### Supplied information ###

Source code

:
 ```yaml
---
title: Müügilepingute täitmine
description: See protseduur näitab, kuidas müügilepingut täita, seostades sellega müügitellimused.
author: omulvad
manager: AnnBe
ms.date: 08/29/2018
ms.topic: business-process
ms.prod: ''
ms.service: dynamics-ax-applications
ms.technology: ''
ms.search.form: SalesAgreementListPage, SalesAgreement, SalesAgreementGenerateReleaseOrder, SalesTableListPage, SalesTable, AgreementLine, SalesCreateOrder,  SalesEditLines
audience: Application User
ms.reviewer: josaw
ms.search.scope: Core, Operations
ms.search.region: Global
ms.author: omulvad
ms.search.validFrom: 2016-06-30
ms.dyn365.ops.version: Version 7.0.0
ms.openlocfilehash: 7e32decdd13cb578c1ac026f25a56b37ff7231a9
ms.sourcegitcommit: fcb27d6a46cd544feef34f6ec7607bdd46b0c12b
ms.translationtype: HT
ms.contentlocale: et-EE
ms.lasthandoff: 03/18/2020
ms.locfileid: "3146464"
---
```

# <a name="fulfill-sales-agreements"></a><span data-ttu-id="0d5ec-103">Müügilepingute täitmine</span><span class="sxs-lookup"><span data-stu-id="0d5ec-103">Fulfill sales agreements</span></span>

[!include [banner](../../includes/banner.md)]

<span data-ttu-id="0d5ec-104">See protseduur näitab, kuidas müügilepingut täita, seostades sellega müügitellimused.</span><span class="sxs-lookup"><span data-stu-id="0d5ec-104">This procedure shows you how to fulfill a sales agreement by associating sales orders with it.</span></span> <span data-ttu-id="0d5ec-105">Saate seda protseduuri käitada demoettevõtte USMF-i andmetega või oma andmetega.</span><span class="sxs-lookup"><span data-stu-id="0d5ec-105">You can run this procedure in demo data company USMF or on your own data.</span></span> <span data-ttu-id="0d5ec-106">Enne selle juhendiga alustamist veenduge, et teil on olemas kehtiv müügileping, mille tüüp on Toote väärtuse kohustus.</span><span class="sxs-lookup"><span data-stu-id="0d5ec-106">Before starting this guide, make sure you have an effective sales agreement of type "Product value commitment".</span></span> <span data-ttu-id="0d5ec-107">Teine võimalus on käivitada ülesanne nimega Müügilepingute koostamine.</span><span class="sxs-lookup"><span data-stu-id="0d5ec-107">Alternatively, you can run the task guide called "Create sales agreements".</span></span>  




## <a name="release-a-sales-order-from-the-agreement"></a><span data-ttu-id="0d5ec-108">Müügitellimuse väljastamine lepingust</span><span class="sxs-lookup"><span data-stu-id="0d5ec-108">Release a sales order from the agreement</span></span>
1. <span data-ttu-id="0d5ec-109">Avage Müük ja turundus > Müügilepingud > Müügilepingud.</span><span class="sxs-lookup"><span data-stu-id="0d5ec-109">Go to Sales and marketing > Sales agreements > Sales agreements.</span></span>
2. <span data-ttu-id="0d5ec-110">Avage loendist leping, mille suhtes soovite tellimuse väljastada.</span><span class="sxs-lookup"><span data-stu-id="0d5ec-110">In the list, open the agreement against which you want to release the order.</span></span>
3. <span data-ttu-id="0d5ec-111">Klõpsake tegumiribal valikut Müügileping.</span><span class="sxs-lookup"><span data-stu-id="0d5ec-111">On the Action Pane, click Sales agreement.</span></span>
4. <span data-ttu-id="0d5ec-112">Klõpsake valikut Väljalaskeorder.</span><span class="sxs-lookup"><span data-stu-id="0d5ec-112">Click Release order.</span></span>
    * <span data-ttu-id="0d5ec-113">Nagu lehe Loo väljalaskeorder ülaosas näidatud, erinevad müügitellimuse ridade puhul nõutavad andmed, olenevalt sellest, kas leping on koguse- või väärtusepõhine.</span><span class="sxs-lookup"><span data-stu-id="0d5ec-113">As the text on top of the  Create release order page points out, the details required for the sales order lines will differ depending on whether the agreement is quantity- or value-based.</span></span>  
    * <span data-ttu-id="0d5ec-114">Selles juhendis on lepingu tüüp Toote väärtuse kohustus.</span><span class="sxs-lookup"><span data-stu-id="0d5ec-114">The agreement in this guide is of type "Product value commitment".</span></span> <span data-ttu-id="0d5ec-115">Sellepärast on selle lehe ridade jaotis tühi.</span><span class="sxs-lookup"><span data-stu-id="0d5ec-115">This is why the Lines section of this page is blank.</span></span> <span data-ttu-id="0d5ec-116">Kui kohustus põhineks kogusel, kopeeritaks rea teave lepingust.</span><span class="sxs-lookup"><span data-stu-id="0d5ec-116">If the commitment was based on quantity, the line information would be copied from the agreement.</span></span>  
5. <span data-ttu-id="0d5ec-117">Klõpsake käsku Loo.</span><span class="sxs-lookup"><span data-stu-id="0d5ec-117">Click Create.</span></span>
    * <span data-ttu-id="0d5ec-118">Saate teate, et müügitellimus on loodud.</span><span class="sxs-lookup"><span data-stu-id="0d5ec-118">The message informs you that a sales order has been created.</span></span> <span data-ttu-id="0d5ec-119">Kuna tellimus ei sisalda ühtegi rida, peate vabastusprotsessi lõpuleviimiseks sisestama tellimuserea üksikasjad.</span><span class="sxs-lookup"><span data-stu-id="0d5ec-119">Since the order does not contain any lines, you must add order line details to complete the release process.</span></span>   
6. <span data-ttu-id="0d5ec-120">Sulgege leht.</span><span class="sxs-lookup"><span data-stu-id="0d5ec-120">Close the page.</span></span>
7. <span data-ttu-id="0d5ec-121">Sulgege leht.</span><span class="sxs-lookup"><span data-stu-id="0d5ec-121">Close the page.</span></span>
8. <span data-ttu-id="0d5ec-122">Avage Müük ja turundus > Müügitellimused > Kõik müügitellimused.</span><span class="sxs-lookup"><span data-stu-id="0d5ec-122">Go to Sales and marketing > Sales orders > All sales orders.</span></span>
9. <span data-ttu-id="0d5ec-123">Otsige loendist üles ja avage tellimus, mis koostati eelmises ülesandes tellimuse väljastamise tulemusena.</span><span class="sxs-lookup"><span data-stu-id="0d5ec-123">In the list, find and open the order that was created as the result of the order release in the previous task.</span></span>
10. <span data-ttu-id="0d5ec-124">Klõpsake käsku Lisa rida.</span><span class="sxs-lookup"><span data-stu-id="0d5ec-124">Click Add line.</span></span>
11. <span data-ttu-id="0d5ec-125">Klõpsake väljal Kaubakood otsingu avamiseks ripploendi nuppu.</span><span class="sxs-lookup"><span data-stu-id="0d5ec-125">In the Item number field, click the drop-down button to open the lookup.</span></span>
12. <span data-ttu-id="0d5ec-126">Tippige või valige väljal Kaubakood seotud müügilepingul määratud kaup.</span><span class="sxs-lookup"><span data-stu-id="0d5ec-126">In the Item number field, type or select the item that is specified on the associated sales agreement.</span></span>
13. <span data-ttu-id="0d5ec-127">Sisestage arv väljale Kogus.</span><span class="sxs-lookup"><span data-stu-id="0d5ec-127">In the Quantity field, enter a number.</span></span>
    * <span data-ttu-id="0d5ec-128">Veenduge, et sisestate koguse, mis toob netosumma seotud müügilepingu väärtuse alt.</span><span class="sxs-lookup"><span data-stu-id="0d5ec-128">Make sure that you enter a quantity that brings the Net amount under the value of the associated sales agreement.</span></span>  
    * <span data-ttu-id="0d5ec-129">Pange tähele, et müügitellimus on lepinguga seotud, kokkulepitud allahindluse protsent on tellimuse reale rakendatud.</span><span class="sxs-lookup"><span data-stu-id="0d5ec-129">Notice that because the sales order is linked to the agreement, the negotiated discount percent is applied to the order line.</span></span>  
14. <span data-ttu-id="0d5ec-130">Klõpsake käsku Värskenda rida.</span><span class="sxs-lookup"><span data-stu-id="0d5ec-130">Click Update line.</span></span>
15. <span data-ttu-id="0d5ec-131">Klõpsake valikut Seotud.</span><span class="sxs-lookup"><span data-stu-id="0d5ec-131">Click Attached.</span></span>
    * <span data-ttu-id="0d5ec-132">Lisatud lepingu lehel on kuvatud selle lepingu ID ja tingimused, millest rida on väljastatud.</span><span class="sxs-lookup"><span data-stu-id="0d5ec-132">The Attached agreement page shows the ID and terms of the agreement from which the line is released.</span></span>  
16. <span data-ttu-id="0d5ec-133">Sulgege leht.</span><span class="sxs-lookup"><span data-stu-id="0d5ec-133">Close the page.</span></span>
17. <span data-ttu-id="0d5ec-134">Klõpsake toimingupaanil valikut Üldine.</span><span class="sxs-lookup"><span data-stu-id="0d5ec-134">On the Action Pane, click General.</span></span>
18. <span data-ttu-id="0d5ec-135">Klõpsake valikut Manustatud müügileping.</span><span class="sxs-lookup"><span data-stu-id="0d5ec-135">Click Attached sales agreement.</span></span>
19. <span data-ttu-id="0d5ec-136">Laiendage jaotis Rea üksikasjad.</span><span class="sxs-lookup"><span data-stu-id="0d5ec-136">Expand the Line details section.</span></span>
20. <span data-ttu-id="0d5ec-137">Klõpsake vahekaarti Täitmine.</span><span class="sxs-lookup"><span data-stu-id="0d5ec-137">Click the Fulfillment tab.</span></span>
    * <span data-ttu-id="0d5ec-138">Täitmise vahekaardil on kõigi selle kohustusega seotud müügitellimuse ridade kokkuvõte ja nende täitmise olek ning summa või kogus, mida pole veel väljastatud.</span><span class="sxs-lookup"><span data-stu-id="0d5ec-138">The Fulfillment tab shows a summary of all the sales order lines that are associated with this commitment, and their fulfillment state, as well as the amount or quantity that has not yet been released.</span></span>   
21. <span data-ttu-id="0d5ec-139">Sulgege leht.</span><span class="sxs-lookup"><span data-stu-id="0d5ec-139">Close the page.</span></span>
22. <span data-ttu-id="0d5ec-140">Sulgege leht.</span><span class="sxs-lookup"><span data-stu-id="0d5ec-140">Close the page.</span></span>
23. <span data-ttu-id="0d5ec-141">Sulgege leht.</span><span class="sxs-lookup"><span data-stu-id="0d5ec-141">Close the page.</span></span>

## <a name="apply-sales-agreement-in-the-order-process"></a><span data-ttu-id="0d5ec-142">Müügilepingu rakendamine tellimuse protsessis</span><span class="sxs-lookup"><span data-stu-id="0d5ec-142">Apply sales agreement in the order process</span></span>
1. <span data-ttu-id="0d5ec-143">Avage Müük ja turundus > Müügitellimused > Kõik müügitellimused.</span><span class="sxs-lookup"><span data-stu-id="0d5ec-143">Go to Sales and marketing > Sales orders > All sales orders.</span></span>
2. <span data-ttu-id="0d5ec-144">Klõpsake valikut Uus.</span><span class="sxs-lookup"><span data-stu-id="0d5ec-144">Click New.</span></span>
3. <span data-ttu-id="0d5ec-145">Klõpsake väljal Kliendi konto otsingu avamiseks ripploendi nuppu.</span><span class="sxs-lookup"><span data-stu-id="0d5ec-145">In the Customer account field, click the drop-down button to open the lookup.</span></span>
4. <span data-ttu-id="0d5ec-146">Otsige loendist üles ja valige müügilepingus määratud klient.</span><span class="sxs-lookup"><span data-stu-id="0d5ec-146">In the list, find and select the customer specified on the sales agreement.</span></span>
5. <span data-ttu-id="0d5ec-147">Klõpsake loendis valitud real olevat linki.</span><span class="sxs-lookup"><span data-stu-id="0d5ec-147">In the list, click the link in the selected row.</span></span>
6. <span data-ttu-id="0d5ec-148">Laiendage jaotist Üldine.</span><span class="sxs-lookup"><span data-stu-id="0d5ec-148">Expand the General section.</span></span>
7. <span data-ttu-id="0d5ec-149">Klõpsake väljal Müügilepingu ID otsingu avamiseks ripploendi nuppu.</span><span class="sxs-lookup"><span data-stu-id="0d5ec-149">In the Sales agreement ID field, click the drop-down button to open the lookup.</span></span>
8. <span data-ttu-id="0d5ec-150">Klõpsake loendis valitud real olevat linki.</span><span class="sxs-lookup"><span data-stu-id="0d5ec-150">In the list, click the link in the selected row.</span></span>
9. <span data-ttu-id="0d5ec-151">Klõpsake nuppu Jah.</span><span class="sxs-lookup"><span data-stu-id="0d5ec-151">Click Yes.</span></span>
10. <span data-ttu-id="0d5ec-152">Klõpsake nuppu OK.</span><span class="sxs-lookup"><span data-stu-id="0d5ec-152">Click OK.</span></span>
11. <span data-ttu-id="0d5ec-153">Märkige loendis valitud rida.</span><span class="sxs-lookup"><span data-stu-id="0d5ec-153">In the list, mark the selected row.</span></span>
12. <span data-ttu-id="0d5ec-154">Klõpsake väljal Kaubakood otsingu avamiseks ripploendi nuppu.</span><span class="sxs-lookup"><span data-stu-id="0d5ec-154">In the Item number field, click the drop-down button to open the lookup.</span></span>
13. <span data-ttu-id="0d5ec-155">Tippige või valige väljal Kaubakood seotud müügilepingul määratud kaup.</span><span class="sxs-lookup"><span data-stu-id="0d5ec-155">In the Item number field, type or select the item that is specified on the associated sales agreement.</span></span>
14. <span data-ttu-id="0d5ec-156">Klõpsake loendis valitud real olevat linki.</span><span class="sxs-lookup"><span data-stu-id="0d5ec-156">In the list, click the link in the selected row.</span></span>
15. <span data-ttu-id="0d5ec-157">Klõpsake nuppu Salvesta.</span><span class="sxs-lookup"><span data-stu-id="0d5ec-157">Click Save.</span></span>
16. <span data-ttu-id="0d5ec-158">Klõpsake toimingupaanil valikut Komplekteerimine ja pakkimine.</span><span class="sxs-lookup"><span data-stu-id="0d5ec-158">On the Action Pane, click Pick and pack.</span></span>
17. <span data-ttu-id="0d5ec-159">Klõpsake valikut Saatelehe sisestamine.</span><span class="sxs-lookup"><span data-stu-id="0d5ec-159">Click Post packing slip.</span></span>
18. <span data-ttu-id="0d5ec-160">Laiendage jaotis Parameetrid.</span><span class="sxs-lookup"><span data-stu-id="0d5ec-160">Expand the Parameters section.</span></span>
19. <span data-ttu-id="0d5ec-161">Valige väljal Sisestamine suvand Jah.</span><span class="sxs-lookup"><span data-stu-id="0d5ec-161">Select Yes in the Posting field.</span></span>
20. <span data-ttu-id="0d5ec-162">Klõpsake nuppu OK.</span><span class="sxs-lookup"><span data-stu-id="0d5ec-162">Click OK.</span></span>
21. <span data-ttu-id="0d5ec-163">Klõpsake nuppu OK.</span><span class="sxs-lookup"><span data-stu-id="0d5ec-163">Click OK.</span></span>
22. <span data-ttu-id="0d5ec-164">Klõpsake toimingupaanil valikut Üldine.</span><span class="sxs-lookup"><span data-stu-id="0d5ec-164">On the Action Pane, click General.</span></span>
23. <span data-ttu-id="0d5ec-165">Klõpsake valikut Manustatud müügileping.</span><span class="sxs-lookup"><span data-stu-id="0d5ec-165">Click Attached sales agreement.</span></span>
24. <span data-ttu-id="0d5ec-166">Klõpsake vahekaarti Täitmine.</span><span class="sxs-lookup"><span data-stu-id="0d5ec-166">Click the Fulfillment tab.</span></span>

###

Task requirements:
Look over the material above and show each line where "olevat" appears.

Your response:
5. <span data-ttu-id="0d5ec-147">Klõpsake loendis valitud real olevat linki.</span><span class="sxs-lookup"><span data-stu-id="0d5ec-147">In the list, click the link in the selected row.</span></span>
8. <span data-ttu-id="0d5ec-150">Klõpsake loendis valitud real olevat linki.</span><span class="sxs-lookup"><span data-stu-id="0d5ec-150">In the list, click the link in the selected row.</span></span>
14. <span data-ttu-id="0d5ec-156">Klõpsake loendis valitud real olevat linki.</span><span class="sxs-lookup"><span data-stu-id="0d5ec-156">In the list, click the link in the selected row.</span></span>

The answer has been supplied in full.